Friday, October 1, 2010

Over

I wish people would just get over things that happened along time ago.

You know who you are if you are reading this. There is no reason for you to be checking up on me or stalking me or whatever you are doing. There is nothing in my life now that has to do with you or anything about you. Also what business is it of yours to be reporting about me to anybody else. What I write on here is for me to vent about and I really dont care if you take offense to it. I write what I think. So just leave me alone and quit trying to follow what I do.

Monday, August 16, 2010

New

Well where do I start.

First my life has changed in the past 5 months.

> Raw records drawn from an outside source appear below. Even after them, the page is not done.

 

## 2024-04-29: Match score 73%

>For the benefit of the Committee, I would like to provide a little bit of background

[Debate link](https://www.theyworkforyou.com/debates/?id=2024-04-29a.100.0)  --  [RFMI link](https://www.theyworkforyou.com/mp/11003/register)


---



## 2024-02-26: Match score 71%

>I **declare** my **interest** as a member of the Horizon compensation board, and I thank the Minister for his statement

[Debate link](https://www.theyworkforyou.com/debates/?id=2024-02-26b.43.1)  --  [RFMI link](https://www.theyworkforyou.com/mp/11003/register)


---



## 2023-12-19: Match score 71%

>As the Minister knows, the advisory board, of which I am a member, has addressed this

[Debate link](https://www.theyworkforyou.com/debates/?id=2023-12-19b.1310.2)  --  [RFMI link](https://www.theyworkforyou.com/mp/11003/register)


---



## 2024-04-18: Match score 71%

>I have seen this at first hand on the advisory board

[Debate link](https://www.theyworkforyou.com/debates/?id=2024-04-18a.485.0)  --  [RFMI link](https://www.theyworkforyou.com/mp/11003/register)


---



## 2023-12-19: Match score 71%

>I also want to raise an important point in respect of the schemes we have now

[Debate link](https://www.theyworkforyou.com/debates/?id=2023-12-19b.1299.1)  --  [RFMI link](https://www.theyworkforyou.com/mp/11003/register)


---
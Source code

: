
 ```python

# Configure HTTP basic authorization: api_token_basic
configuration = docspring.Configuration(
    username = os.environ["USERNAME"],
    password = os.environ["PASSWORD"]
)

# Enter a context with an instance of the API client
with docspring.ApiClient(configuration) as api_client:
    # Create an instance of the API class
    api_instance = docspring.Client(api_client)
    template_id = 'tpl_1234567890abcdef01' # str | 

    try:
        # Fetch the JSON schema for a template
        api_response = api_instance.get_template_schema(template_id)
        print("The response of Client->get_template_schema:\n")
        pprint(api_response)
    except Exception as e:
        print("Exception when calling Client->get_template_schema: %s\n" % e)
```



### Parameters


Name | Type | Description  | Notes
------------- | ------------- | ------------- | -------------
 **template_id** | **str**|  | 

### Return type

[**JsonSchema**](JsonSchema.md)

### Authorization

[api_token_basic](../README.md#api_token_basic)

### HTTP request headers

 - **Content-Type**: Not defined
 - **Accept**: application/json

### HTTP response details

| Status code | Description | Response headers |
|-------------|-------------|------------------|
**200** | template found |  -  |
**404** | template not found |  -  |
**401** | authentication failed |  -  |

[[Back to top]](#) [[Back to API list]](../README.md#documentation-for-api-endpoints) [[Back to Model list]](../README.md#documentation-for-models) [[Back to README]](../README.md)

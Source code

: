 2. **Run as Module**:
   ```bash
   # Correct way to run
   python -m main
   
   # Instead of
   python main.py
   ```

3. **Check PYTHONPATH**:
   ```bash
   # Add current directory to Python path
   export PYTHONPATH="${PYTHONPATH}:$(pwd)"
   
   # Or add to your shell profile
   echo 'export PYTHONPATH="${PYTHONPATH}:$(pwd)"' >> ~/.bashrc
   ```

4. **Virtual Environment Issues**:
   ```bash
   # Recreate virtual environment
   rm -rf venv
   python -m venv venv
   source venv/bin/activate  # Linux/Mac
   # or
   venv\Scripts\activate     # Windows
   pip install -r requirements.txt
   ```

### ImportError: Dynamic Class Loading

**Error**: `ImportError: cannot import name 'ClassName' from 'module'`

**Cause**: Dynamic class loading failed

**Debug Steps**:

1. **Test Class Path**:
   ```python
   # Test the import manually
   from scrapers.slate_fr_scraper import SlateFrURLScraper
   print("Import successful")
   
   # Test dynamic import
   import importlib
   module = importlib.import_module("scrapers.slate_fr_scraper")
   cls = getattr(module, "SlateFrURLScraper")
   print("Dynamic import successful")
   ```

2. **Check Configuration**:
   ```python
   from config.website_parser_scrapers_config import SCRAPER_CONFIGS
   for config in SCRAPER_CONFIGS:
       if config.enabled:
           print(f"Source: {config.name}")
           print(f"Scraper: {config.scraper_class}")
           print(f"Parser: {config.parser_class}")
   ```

I had a great house and a great fiance and a great puppy, but now all I have is the puppy now. Found out he was not that great, he was cheating and lying straight to my face about it. Also his whole family knew about it and didn't do a damn thing about it. I hope it all comes back to bite them in the ass. Then after a month of me being gone the fat bitch moves in with him. I know it shouldn't bother me, but to tell the truth it does. It was my house and he acts like I was never there. I don't know if I will be able to trust another male other than my father.

Then a couple weeks after moving home we find out my mom has cancer, but that is taken care of. Now it is doing things to prevent it.

Now I am back home. Alone again in a world with people that love me. I guess I am the one that people comes to to tell there problems to, but does any one ask how I am, NO. I go through periods where everything upsets me and times when nothing can bring me down.

I had a good job that I quit cus the hours so now I'm back to just school and staying home with mom and the dogs.

I'm glad school is starting back up. I can't wait to be able to finish and be on my own with my own life.

I just wish that my life would turn around and something great happens and I find some one that I can trust with my heart, but I don't know if there is such a person. Is it too much to wish for or not I would just like to know.

Wednesday, February 13, 2008

update

there has been alot happening for awhile and now i am going to get it out.

first is the roommate deal. to begin with one of my roommates is a two faced bitch and you cant trust her. the other is lazy and wont even answer the door if someone is knocking and everybody else is in other rooms. also they have both broke my futone and are pissed cus i wont let them sit on it. they get mad when i move MY tv to a different room, its not like we only have 3 tvs, and they had to move one of there tvs to watch there show. then my other roommate is a bitch but i love her for it.

the second is my wonderful boyfriend. there really isnt anything i can complain about him. the other day i went home with him and learned alot about farming and calveing and i would love to do that when i get out of school.

then there is my ex. he keeps showing up with my boyfriend and doesnt get the hints that no one wants him there.

then there is one of my new best friends. she is wonderful. she got me the team on the soccer team. with out her and my one roommate school would be boring.

then there are my old friends which i havent gotten to see in a long while. but i get to see them next weekend and i am happy.

Friday, December 28, 2007

life this year

this year review:
the beginning of this year i was having a blast but the ended just as quick as it started, just cus of a guy.

the end of school year was fun as hell, my grad party was the best part of it all.

the summer was fun many races and many parties at home.

then college started, i was scared at first but then i met a great guy (well i thought he was).

first term ended and so did my first love, but right now that is the best thing that could happen, cus now i have a great guy that treats me better.


next year plans:
forget about this year and all the drama.

get in and stay in shape.

not hold grudges.

dont care what people think and only do what i want to do.

dont change for other people.

live life to the fullest.

and most important HAVE FUN

Sunday, November 25, 2007

this past week

this past week has been one of the worst ones for me yet. first it started out i was having problems with my heart. now i still dont know what is goin one with that. then i was having problems with the boy. now i still dont know what is goin on with that. so the start of this week was horrible and very confusing.

Monday, November 5, 2007

end of term

it is two weeks till term ends and my first class will start at 8 and not 7 anymore. this weekend i get to go to illinios for a tractor pull and that should be fun. this month has been very busy i hope that things change for this month. well class are goin good but last week i have missed a few classes because i was sick but now im gettin better and im making everything up. things with me and boyfriend have been alot better now that he has everything figured out about his ex. so that should be getting better.

Monday, October 15, 2007

dont know what to call this

For the past few weeks there has been alot going on in my life. I have going to school which has been boring then i have had alot to think about. right now i dont know what is the right thing to do i wish everything in life was just as easy as school. if any one has a suggestion of how to deal with everything let me know.